━━ PROVIDED RECORDS ━━

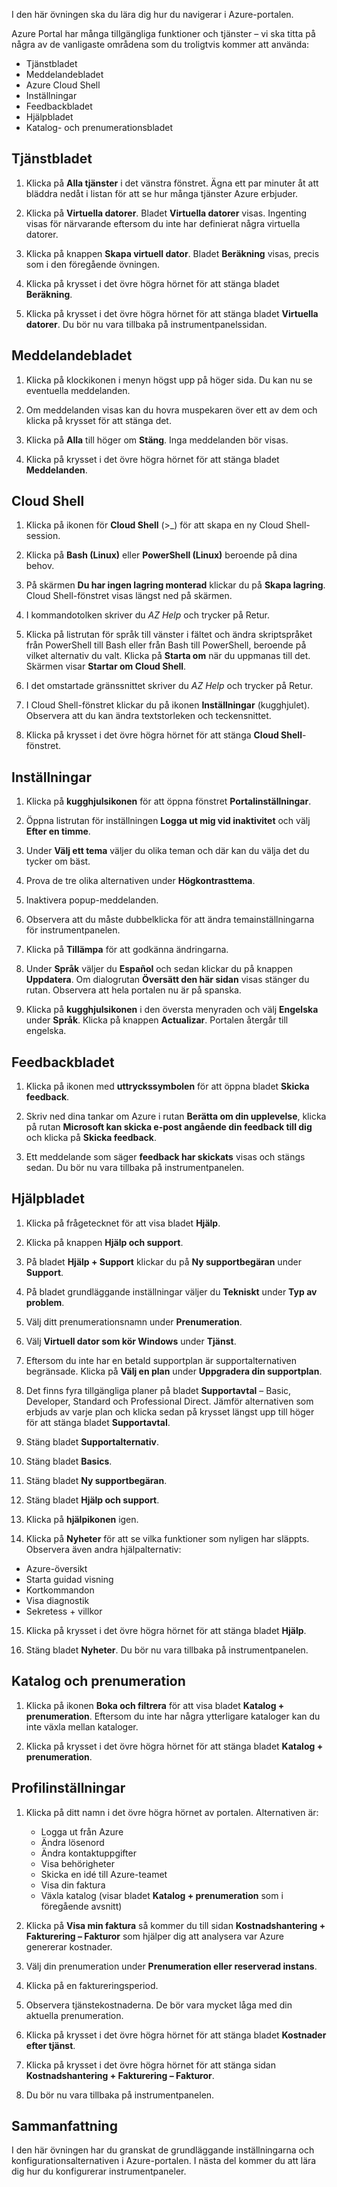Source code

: I den här övningen ska du lära dig hur du navigerar i Azure-portalen. 

Azure Portal har många tillgängliga funktioner och tjänster – vi ska titta på några av de vanligaste områdena som du troligtvis kommer att använda:

* Tjänstbladet
* Meddelandebladet
* Azure Cloud Shell
* Inställningar
* Feedbackbladet
* Hjälpbladet
* Katalog- och prenumerationsbladet

## <a name="services-blade"></a>Tjänstbladet

1. Klicka på **Alla tjänster** i det vänstra fönstret. Ägna ett par minuter åt att bläddra nedåt i listan för att se hur många tjänster Azure erbjuder.

2. Klicka på **Virtuella datorer**. Bladet **Virtuella datorer** visas. Ingenting visas för närvarande eftersom du inte har definierat några virtuella datorer.

3. Klicka på knappen **Skapa virtuell dator**. Bladet **Beräkning** visas, precis som i den föregående övningen.

4. Klicka på krysset i det övre högra hörnet för att stänga bladet **Beräkning**.

5. Klicka på krysset i det övre högra hörnet för att stänga bladet **Virtuella datorer**. Du bör nu vara tillbaka på instrumentpanelssidan.

## <a name="notifications-blade"></a>Meddelandebladet

1. Klicka på klockikonen i menyn högst upp på höger sida. Du kan nu se eventuella meddelanden.

2. Om meddelanden visas kan du hovra muspekaren över ett av dem och klicka på krysset för att stänga det.

3. Klicka på **Alla** till höger om **Stäng**. Inga meddelanden bör visas.

4. Klicka på krysset i det övre högra hörnet för att stänga bladet **Meddelanden**.

## <a name="cloud-shell"></a>Cloud Shell

1. Klicka på ikonen för **Cloud Shell** (>_) för att skapa en ny Cloud Shell-session.

2. Klicka på **Bash (Linux)** eller **PowerShell (Linux)** beroende på dina behov.

3. På skärmen **Du har ingen lagring monterad** klickar du på **Skapa lagring**. Cloud Shell-fönstret visas längst ned på skärmen.

4. I kommandotolken skriver du *AZ Help* och trycker på Retur.

5. Klicka på listrutan för språk till vänster i fältet och ändra skriptspråket från PowerShell till Bash eller från Bash till PowerShell, beroende på vilket alternativ du valt. Klicka på **Starta om** när du uppmanas till det. Skärmen visar **Startar om Cloud Shell**.

6. I det omstartade gränssnittet skriver du *AZ Help* och trycker på Retur.

7. I Cloud Shell-fönstret klickar du på ikonen **Inställningar** (kugghjulet). Observera att du kan ändra textstorleken och teckensnittet.

8. Klicka på krysset i det övre högra hörnet för att stänga **Cloud Shell**-fönstret.

## <a name="settings"></a>Inställningar

1. Klicka på **kugghjulsikonen** för att öppna fönstret **Portalinställningar**.

2. Öppna listrutan för inställningen **Logga ut mig vid inaktivitet** och välj **Efter en timme**.

3. Under **Välj ett tema** väljer du olika teman och där kan du välja det du tycker om bäst.

4. Prova de tre olika alternativen under **Högkontrasttema**.

5. Inaktivera popup-meddelanden.

6. Observera att du måste dubbelklicka för att ändra temainställningarna för instrumentpanelen.

7. Klicka på **Tillämpa** för att godkänna ändringarna.

8. Under **Språk** väljer du **Español‎** och sedan klickar du på knappen **Uppdatera**. Om dialogrutan **Översätt den här sidan** visas stänger du rutan. Observera att hela portalen nu är på spanska.

9. Klicka på **kugghjulsikonen** i den översta menyraden och välj **Engelska** under **Språk**. Klicka på knappen **Actualizar**. Portalen återgår till engelska.

## <a name="feedback-blade"></a>Feedbackbladet

1. Klicka på ikonen med **uttryckssymbolen** för att öppna bladet **Skicka feedback**.

2. Skriv ned dina tankar om Azure i rutan **Berätta om din upplevelse**, klicka på rutan **Microsoft kan skicka e-post angående din feedback till dig** och klicka på **Skicka feedback**.

3. Ett meddelande som säger **feedback har skickats** visas och stängs sedan. Du bör nu vara tillbaka på instrumentpanelen.

## <a name="help-blade"></a>Hjälpbladet

1. Klicka på frågetecknet för att visa bladet **Hjälp**.

2. Klicka på knappen **Hjälp och support**.

3. På bladet **Hjälp + Support** klickar du på **Ny supportbegäran** under **Support**.

4. På bladet grundläggande inställningar väljer du **Tekniskt** under **Typ av problem**.

5. Välj ditt prenumerationsnamn under **Prenumeration**.

6. Välj **Virtuell dator som kör Windows** under **Tjänst**.

7. Eftersom du inte har en betald supportplan är supportalternativen begränsade. Klicka på **Välj en plan** under **Uppgradera din supportplan**.

8. Det finns fyra tillgängliga planer på bladet **Supportavtal** – Basic, Developer, Standard och Professional Direct. Jämför alternativen som erbjuds av varje plan och klicka sedan på krysset längst upp till höger för att stänga bladet **Supportavtal**.

9. Stäng bladet **Supportalternativ**.

10. Stäng bladet **Basics**.

11. Stäng bladet **Ny supportbegäran**.

12. Stäng bladet **Hjälp och support**.

13. Klicka på **hjälpikonen** igen.

14. Klicka på **Nyheter** för att se vilka funktioner som nyligen har släppts. Observera även andra hjälpalternativ:

* Azure-översikt
* Starta guidad visning
* Kortkommandon
* Visa diagnostik
* Sekretess + villkor

15. Klicka på krysset i det övre högra hörnet för att stänga bladet **Hjälp**.

16. Stäng bladet **Nyheter**. Du bör nu vara tillbaka på instrumentpanelen.

## <a name="directory-and-subscription"></a>Katalog och prenumeration

1. Klicka på ikonen **Boka och filtrera** för att visa bladet **Katalog + prenumeration**. Eftersom du inte har några ytterligare kataloger kan du inte växla mellan kataloger.

2. Klicka på krysset i det övre högra hörnet för att stänga bladet **Katalog + prenumeration**.

## <a name="profile-settings"></a>Profilinställningar

1. Klicka på ditt namn i det övre högra hörnet av portalen. Alternativen är:

    * Logga ut från Azure
    * Ändra lösenord
    * Ändra kontaktuppgifter
    * Visa behörigheter
    * Skicka en idé till Azure-teamet
    * Visa din faktura
    * Växla katalog (visar bladet **Katalog + prenumeration** som i föregående avsnitt)

2. Klicka på **Visa min faktura** så kommer du till sidan **Kostnadshantering + Fakturering – Fakturor** som hjälper dig att analysera var Azure genererar kostnader.

3. Välj din prenumeration under **Prenumeration eller reserverad instans**.

4. Klicka på en faktureringsperiod.

5. Observera tjänstekostnaderna. De bör vara mycket låga med din aktuella prenumeration.

6. Klicka på krysset i det övre högra hörnet för att stänga bladet **Kostnader efter tjänst**.

7. Klicka på krysset i det övre högra hörnet för att stänga sidan **Kostnadshantering + Fakturering – Fakturor**.

8. Du bör nu vara tillbaka på instrumentpanelen.

## <a name="summary"></a>Sammanfattning

I den här övningen har du granskat de grundläggande inställningarna och konfigurationsalternativen i Azure-portalen. I nästa del kommer du att lära dig hur du konfigurerar instrumentpaneler.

━━━

Provide the number of lines above containing "många" and nothing else.

2